SED2AM: Solving Multi-Trip Time-Dependent Vehicle Routing Problem using Deep Reinforcement Learning
Arash Mozhdehi, Yunli Wang, Sun Sun, Xin Wang
TL;DR
This work tackles the multi-trip time-dependent vehicle routing problem with maximum working hours constraints by introducing SED2AM, a Transformer-based DRL policy with a simultaneous encoder and dual decoders (vehicle selection and trip construction). By incorporating time-interval-specific embeddings and a fleet-aware state representation, the method captures dynamic travel times and assigns trips to vehicles while respecting capacity and working-time limits. Training uses REINFORCE with a greedy rollout baseline, and experiments on Edmonton and Calgary data show SED2AM outperforms state-of-the-art DRL baselines and heuristic methods, with strong generalization to larger problems. The results indicate significant practical impact for urban logistics, enabling faster, more scalable, and adaptive routing under time-varying traffic and regulatory constraints, with future work targeting mixed pickups/deliveries and time-window constraints.
Abstract
Deep reinforcement learning (DRL)-based frameworks, featuring Transformer-style policy networks, have demonstrated their efficacy across various vehicle routing problem (VRP) variants.

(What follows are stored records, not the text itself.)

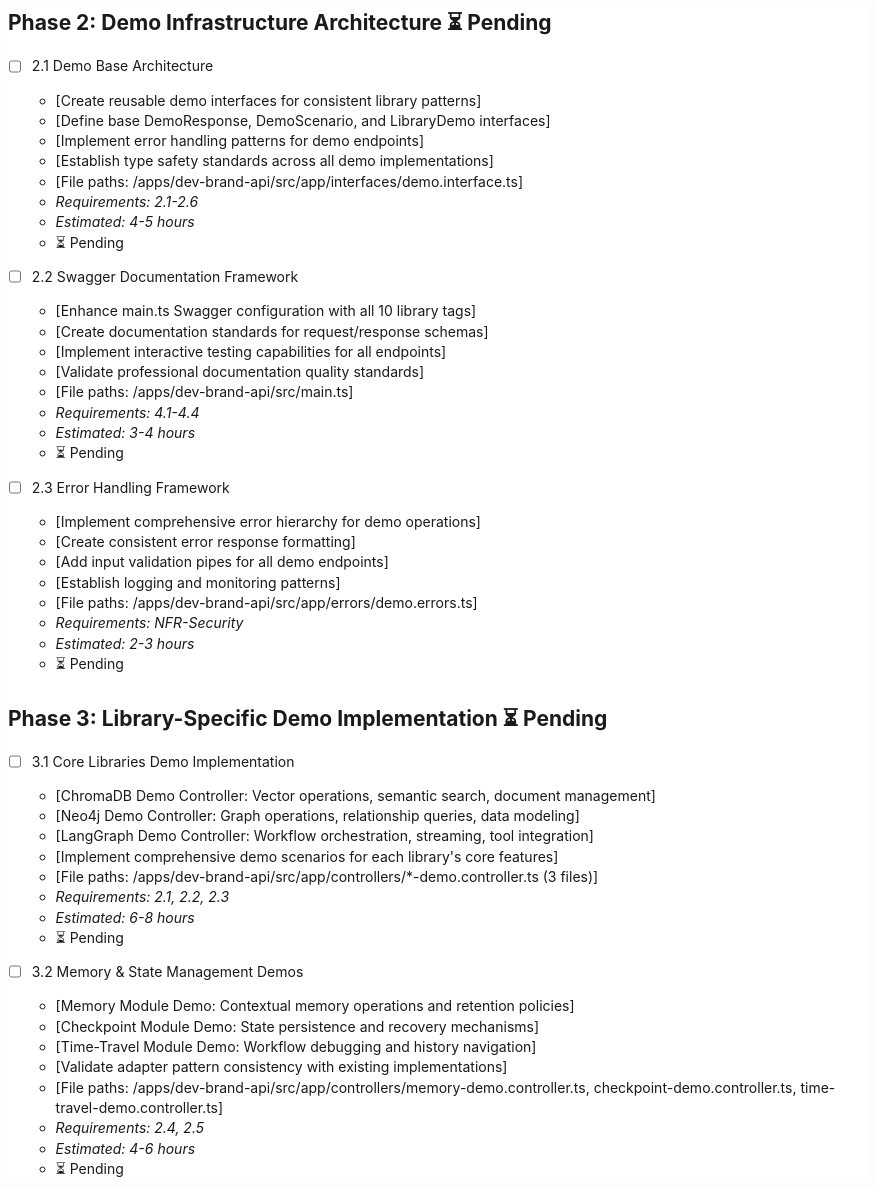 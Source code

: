 ## Phase 2: Demo Infrastructure Architecture ⏳ Pending

- [ ] 2.1 Demo Base Architecture

  - [Create reusable demo interfaces for consistent library patterns]
  - [Define base DemoResponse, DemoScenario, and LibraryDemo interfaces]
  - [Implement error handling patterns for demo endpoints]
  - [Establish type safety standards across all demo implementations]
  - [File paths: /apps/dev-brand-api/src/app/interfaces/demo.interface.ts]
  - _Requirements: 2.1-2.6_
  - _Estimated: 4-5 hours_
  - ⏳ Pending

- [ ] 2.2 Swagger Documentation Framework

  - [Enhance main.ts Swagger configuration with all 10 library tags]
  - [Create documentation standards for request/response schemas]
  - [Implement interactive testing capabilities for all endpoints]
  - [Validate professional documentation quality standards]
  - [File paths: /apps/dev-brand-api/src/main.ts]
  - _Requirements: 4.1-4.4_
  - _Estimated: 3-4 hours_
  - ⏳ Pending

- [ ] 2.3 Error Handling Framework
  - [Implement comprehensive error hierarchy for demo operations]
  - [Create consistent error response formatting]
  - [Add input validation pipes for all demo endpoints]
  - [Establish logging and monitoring patterns]
  - [File paths: /apps/dev-brand-api/src/app/errors/demo.errors.ts]
  - _Requirements: NFR-Security_
  - _Estimated: 2-3 hours_
  - ⏳ Pending

## Phase 3: Library-Specific Demo Implementation ⏳ Pending

- [ ] 3.1 Core Libraries Demo Implementation

  - [ChromaDB Demo Controller: Vector operations, semantic search, document management]
  - [Neo4j Demo Controller: Graph operations, relationship queries, data modeling]
  - [LangGraph Demo Controller: Workflow orchestration, streaming, tool integration]
  - [Implement comprehensive demo scenarios for each library's core features]
  - [File paths: /apps/dev-brand-api/src/app/controllers/*-demo.controller.ts (3 files)]
  - _Requirements: 2.1, 2.2, 2.3_
  - _Estimated: 6-8 hours_
  - ⏳ Pending

- [ ] 3.2 Memory & State Management Demos

  - [Memory Module Demo: Contextual memory operations and retention policies]
  - [Checkpoint Module Demo: State persistence and recovery mechanisms]
  - [Time-Travel Module Demo: Workflow debugging and history navigation]
  - [Validate adapter pattern consistency with existing implementations]
  - [File paths: /apps/dev-brand-api/src/app/controllers/memory-demo.controller.ts, checkpoint-demo.controller.ts, time-travel-demo.controller.ts]
  - _Requirements: 2.4, 2.5_
  - _Estimated: 4-6 hours_
  - ⏳ Pending
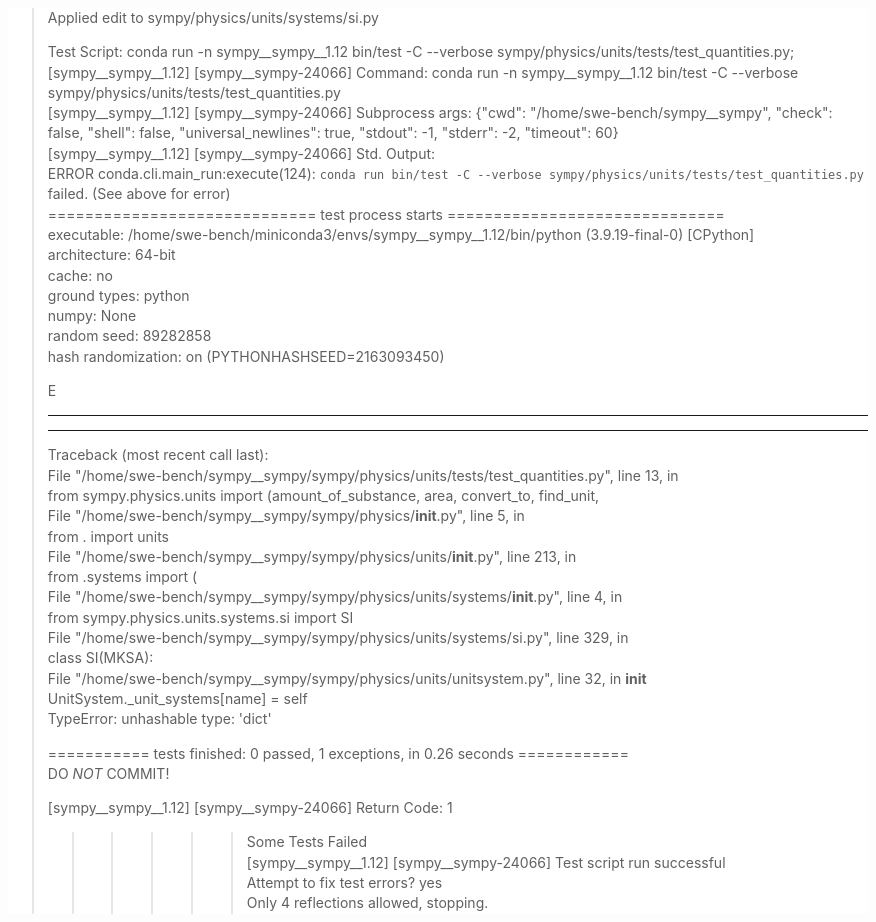 > Applied edit to sympy/physics/units/systems/si.py  
>   
> Test Script: conda run -n sympy__sympy__1.12  bin/test -C --verbose sympy/physics/units/tests/test_quantities.py;  
> [sympy__sympy__1.12] [sympy__sympy-24066] Command: conda run -n sympy__sympy__1.12 bin/test -C --verbose sympy/physics/units/tests/test_quantities.py   
> [sympy__sympy__1.12] [sympy__sympy-24066] Subprocess args: {"cwd": "/home/swe-bench/sympy__sympy", "check": false, "shell": false, "universal_newlines": true, "stdout": -1, "stderr": -2, "timeout": 60}   
> [sympy__sympy__1.12] [sympy__sympy-24066] Std. Output:  
> ERROR conda.cli.main_run:execute(124): `conda run bin/test -C --verbose sympy/physics/units/tests/test_quantities.py` failed. (See above for error)  
> ============================= test process starts ==============================  
> executable:         /home/swe-bench/miniconda3/envs/sympy__sympy__1.12/bin/python  (3.9.19-final-0) [CPython]  
> architecture:       64-bit  
> cache:              no  
> ground types:       python   
> numpy:              None  
> random seed:        89282858  
> hash randomization: on (PYTHONHASHSEED=2163093450)  
>   
> E  
> ________________________________________________________________________________  
> ________________________________________________________________________________  
> Traceback (most recent call last):  
>   File "/home/swe-bench/sympy__sympy/sympy/physics/units/tests/test_quantities.py", line 13, in <module>  
>     from sympy.physics.units import (amount_of_substance, area, convert_to, find_unit,  
>   File "/home/swe-bench/sympy__sympy/sympy/physics/__init__.py", line 5, in <module>  
>     from . import units  
>   File "/home/swe-bench/sympy__sympy/sympy/physics/units/__init__.py", line 213, in <module>  
>     from .systems import (  
>   File "/home/swe-bench/sympy__sympy/sympy/physics/units/systems/__init__.py", line 4, in <module>  
>     from sympy.physics.units.systems.si import SI  
>   File "/home/swe-bench/sympy__sympy/sympy/physics/units/systems/si.py", line 329, in <module>  
>     class SI(MKSA):  
>   File "/home/swe-bench/sympy__sympy/sympy/physics/units/unitsystem.py", line 32, in __init__  
>     UnitSystem._unit_systems[name] = self  
> TypeError: unhashable type: 'dict'  
>   
> =========== tests finished: 0 passed, 1 exceptions, in 0.26 seconds ============  
> DO *NOT* COMMIT!  
>   
>    
> [sympy__sympy__1.12] [sympy__sympy-24066] Return Code: 1   
>   
> >>>>> Some Tests Failed  
> [sympy__sympy__1.12] [sympy__sympy-24066] Test script run successful   
> Attempt to fix test errors? yes  
> Only 4 reflections allowed, stopping.  
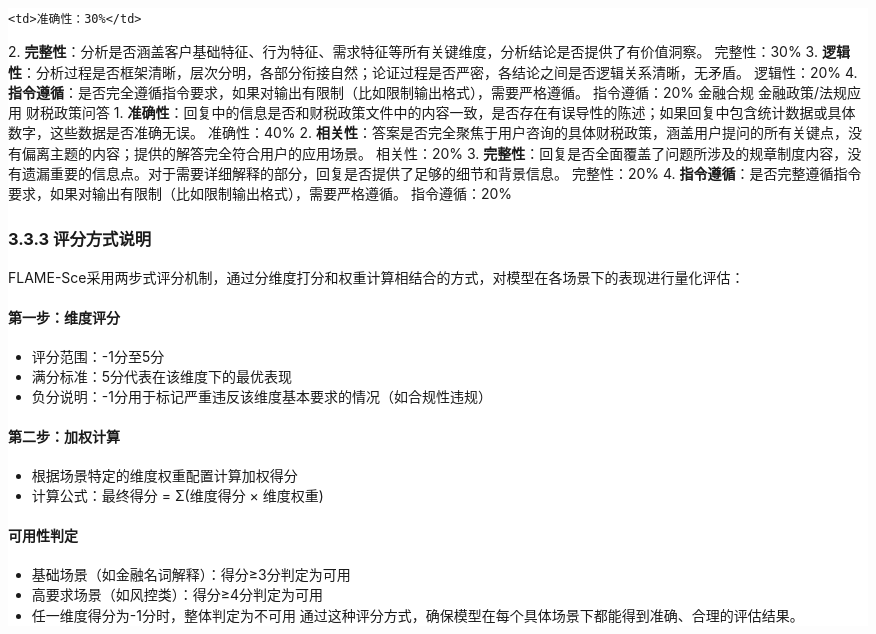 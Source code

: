     <td>准确性：30%</td>
  </tr>
  <tr>
    <td>2. <b>完整性</b>：分析是否涵盖客户基础特征、行为特征、需求特征等所有关键维度，分析结论是否提供了有价值洞察。</td>
    <td>完整性：30%</td>
  </tr>
  <tr>
    <td>3. <b>逻辑性</b>：分析过程是否框架清晰，层次分明，各部分衔接自然；论证过程是否严密，各结论之间是否逻辑关系清晰，无矛盾。</td>
    <td>逻辑性：20%</td>
  </tr>
  <tr>
    <td>4. <b>指令遵循</b>：是否完全遵循指令要求，如果对输出有限制（比如限制输出格式），需要严格遵循。</td>
    <td>指令遵循：20%</td>
  </tr>
  <tr>
    <td rowspan="4">金融合规</td>
    <td rowspan="4">金融政策/法规应用</td>
    <td rowspan="4">财税政策问答</td>
    <td>1. <b>准确性</b>：回复中的信息是否和财税政策文件中的内容一致，是否存在有误导性的陈述；如果回复中包含统计数据或具体数字，这些数据是否准确无误。</td>
    <td>准确性：40%</td>
  </tr>
  <tr>
    <td>2. <b>相关性</b>：答案是否完全聚焦于用户咨询的具体财税政策，涵盖用户提问的所有关键点，没有偏离主题的内容；提供的解答完全符合用户的应用场景。</td>
    <td>相关性：20%</td>
  </tr>
  <tr>
    <td>3. <b>完整性</b>：回复是否全面覆盖了问题所涉及的规章制度内容，没有遗漏重要的信息点。对于需要详细解释的部分，回复是否提供了足够的细节和背景信息。</td>
    <td>完整性：20%</td>
  </tr>
  <tr>
    <td>4. <b>指令遵循</b>：是否完整遵循指令要求，如果对输出有限制（比如限制输出格式），需要严格遵循。</td>
    <td>指令遵循：20%</td>
  </tr>
</table>

### 3.3.3 评分方式说明
FLAME-Sce采用两步式评分机制，通过分维度打分和权重计算相结合的方式，对模型在各场景下的表现进行量化评估：

#### 第一步：维度评分
- 评分范围：-1分至5分
- 满分标准：5分代表在该维度下的最优表现
- 负分说明：-1分用于标记严重违反该维度基本要求的情况（如合规性违规）

#### 第二步：加权计算
- 根据场景特定的维度权重配置计算加权得分
- 计算公式：最终得分 = Σ(维度得分 × 维度权重)

#### 可用性判定 
- 基础场景（如金融名词解释）：得分≥3分判定为可用
- 高要求场景（如风控类）：得分≥4分判定为可用
- 任一维度得分为-1分时，整体判定为不可用
通过这种评分方式，确保模型在每个具体场景下都能得到准确、合理的评估结果。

However, the application of these methods to the multi-trip time-dependent vehicle routing problem (MTTDVRP) with maximum working hours constraints -- a pivotal element of urban logistics -- remains largely unexplored. This paper introduces a DRL-based method called the Simultaneous Encoder and Dual Decoder Attention Model (SED2AM), tailored for the MTTDVRP with maximum working hours constraints. The proposed method introduces a temporal locality inductive bias to the encoding module of the policy networks, enabling it to effectively account for the time-dependency in travel distance or time. The decoding module of SED2AM includes a vehicle selection decoder that selects a vehicle from the fleet, effectively associating trips with vehicles for functional multi-trip routing. Additionally, this decoding module is equipped with a trip construction decoder leveraged for constructing trips for the vehicles. This policy model is equipped with two classes of state representations, fleet state and routing state, providing the information needed for effective route construction in the presence of maximum working hours constraints. Experimental results using real-world datasets from two major Canadian cities not only show that SED2AM outperforms the current state-of-the-art DRL-based and metaheuristic-based baselines but also demonstrate its generalizability to solve larger-scale problems.